Cessons d’abord de nous référer aux musulmans de France. La nationalité passe avant la religion dans un Etat laïque comme le nôtre. Le débat passé sur l’identité nationale a montré qu’une partie des Français n’avaient pas compris son rôle dans la construction d’une nation même au XXIe siècle.

Par le discours politique, faire du « musulman » une catégorie à part dans la nation conduira comme en Bosnie  à en faire une nationalité avec tout ce que cela implique d’autant que la majorité des musulmans vivant en France ne seraient pas de nationalité française si je me réfère au croisement de sondages. La religion ne doit pas être une identité. L’interdiction de statistiques dans ce domaine conduit aussi à une réflexion biaisée, à des décisions inappropriées et à des amalgames qui stigmatisent potentiellement  les Français de confession musulmane.

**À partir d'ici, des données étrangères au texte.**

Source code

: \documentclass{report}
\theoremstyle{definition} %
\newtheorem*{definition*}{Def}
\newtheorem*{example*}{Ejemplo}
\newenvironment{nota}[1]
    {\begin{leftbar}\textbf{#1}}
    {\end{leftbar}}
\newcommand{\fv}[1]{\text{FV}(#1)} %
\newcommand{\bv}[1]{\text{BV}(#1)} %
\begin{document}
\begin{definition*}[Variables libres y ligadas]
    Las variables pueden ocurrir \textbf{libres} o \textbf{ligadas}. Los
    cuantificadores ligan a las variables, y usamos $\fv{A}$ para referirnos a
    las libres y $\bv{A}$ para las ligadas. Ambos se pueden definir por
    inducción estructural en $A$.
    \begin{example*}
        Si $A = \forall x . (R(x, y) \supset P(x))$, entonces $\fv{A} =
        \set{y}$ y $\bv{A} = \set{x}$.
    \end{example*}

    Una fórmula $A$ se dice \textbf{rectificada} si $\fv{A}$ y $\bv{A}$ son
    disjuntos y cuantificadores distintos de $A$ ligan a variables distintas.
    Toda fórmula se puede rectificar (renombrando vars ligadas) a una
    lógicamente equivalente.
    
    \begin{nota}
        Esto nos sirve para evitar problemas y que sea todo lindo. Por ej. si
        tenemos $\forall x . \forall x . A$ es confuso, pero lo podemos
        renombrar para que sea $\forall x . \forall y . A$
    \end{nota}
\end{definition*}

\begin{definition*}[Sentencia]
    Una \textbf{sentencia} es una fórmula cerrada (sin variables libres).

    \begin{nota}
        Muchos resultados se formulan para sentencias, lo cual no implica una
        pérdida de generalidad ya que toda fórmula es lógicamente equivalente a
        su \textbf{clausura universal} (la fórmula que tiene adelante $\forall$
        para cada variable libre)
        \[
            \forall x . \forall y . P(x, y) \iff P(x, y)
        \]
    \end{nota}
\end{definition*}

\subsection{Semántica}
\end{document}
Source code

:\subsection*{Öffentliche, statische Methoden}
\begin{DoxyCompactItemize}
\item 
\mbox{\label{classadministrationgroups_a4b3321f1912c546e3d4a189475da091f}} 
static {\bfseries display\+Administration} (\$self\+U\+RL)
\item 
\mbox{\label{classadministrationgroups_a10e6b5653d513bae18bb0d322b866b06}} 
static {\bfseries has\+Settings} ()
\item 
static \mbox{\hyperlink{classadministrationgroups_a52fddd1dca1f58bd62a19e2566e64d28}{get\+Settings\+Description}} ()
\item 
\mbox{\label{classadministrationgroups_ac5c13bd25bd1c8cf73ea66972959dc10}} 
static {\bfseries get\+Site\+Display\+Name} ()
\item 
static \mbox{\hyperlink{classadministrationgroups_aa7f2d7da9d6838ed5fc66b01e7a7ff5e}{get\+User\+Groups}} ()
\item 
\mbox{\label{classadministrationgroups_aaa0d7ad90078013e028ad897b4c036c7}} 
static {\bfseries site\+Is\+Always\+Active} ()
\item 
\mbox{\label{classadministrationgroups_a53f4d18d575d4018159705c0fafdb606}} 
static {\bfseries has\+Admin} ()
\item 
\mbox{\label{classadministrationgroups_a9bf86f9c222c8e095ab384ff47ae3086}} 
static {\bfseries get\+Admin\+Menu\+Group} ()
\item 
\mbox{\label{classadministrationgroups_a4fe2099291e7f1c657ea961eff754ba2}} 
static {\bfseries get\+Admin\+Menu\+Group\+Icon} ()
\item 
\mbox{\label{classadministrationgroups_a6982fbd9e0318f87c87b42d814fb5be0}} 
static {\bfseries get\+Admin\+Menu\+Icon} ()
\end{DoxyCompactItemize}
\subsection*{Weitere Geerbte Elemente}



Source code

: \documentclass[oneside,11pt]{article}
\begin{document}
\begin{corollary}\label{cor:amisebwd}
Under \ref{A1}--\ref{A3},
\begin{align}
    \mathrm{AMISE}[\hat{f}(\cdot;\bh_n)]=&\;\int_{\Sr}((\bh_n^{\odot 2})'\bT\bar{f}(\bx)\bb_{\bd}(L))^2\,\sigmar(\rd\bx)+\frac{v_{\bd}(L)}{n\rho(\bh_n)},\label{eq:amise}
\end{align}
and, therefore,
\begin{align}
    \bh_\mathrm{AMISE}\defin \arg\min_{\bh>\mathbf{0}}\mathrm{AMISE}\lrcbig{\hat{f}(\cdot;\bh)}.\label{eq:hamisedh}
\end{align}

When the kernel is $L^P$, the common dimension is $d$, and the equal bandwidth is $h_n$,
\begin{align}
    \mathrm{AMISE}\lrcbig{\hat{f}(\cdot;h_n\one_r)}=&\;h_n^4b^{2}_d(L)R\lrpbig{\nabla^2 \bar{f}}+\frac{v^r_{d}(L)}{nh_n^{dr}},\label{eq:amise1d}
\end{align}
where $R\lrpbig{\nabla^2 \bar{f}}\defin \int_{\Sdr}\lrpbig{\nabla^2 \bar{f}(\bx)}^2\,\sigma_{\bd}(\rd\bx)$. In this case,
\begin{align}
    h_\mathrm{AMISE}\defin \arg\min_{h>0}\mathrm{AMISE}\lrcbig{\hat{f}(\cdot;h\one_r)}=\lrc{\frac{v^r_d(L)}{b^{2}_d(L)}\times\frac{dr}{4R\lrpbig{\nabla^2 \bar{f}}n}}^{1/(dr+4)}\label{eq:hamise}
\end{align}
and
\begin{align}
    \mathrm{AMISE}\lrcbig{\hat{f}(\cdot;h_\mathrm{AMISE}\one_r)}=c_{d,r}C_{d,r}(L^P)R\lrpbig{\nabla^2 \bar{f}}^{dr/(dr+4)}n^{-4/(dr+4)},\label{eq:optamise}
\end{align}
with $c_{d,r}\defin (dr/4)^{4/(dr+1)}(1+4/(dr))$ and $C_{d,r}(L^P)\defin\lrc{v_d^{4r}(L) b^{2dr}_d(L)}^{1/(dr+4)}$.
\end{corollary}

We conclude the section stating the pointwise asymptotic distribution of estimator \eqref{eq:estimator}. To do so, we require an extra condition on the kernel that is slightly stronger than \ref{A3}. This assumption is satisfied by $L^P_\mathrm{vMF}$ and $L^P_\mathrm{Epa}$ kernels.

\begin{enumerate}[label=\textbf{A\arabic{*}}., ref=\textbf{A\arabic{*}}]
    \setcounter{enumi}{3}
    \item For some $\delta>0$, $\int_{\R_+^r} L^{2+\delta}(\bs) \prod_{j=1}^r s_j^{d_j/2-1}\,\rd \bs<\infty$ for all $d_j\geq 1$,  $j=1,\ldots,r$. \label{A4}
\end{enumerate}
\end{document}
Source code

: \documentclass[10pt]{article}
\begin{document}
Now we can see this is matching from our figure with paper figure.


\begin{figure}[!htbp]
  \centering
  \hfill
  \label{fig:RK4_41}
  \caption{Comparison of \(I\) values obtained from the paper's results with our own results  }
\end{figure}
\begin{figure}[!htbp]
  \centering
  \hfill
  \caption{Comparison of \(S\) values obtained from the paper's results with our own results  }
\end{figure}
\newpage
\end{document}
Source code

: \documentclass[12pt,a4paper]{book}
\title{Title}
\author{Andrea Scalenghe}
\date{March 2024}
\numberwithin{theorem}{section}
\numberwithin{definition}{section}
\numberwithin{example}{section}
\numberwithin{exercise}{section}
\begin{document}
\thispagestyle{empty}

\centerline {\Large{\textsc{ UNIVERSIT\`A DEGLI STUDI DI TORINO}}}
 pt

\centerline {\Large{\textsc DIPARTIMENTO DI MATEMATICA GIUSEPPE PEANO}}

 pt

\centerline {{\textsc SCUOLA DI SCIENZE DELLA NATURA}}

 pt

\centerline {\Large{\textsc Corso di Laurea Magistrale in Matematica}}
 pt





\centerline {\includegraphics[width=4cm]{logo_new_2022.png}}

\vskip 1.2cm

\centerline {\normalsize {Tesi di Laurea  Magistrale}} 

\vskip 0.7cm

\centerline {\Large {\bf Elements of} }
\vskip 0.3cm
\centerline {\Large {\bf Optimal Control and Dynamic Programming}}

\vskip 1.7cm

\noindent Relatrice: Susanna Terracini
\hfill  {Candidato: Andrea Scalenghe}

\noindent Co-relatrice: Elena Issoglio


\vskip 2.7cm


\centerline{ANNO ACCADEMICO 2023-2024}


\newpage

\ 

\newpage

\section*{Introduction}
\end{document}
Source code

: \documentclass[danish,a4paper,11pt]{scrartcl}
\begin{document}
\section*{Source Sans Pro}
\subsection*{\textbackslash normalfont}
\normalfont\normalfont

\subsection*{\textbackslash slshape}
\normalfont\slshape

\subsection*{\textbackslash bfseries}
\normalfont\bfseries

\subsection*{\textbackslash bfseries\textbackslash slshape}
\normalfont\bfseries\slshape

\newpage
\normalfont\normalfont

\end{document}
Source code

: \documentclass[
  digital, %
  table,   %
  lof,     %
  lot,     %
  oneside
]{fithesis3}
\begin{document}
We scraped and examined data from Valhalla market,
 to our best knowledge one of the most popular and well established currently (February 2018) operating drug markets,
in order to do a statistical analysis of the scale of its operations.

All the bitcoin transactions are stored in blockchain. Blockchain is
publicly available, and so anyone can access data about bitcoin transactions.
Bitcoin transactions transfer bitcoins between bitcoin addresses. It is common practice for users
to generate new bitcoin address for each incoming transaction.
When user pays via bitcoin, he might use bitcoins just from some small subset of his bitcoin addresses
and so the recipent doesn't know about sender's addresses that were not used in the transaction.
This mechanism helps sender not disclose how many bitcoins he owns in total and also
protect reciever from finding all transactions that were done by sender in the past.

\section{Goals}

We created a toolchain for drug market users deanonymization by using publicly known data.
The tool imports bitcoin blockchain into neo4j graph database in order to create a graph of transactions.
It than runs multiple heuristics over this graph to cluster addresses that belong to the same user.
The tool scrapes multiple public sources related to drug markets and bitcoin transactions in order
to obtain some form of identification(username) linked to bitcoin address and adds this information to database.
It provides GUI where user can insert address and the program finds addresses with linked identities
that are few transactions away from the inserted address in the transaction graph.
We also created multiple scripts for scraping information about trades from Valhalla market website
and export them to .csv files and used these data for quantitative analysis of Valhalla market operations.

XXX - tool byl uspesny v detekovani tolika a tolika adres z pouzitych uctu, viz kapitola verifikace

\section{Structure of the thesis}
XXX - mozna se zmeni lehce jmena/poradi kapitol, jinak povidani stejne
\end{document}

Quant au Coran, livre d’amour selon une partie de ses défenseurs, je constate que les atrocités les plus fortes ont lieu notamment dans des pays arabo-musulmans. En revanche, l’Islam est tempéré dans nos démocraties par notre civilisation et par nos valeurs. Aussi, la réaction des Français devant les massacres de Charlie Hebdo et de Vincennes a conduit à une condamnation forte, exemplaire et sans équivoque à l’atteinte à nos libertés et au vivre-ensemble. Seule la force de notre démocratie pourra contraindre à s’intégrer dans la Nation ceux qui auraient la tentation de s’ériger en communauté partisane et sectaire.

Ces meurtres arrivent au moment où Charlie hebdo caricaturait Michel Houellebecq, comble de l’ironie, pour son roman juste sorti sur une France au gouvernement islamique en 2022, après qu’Éric Zemmour ait dénoncé l’affaiblissement de la France et la montée de l’Islam, au moment où en Europe, surtout en Allemagne, l’islamisation est combattue.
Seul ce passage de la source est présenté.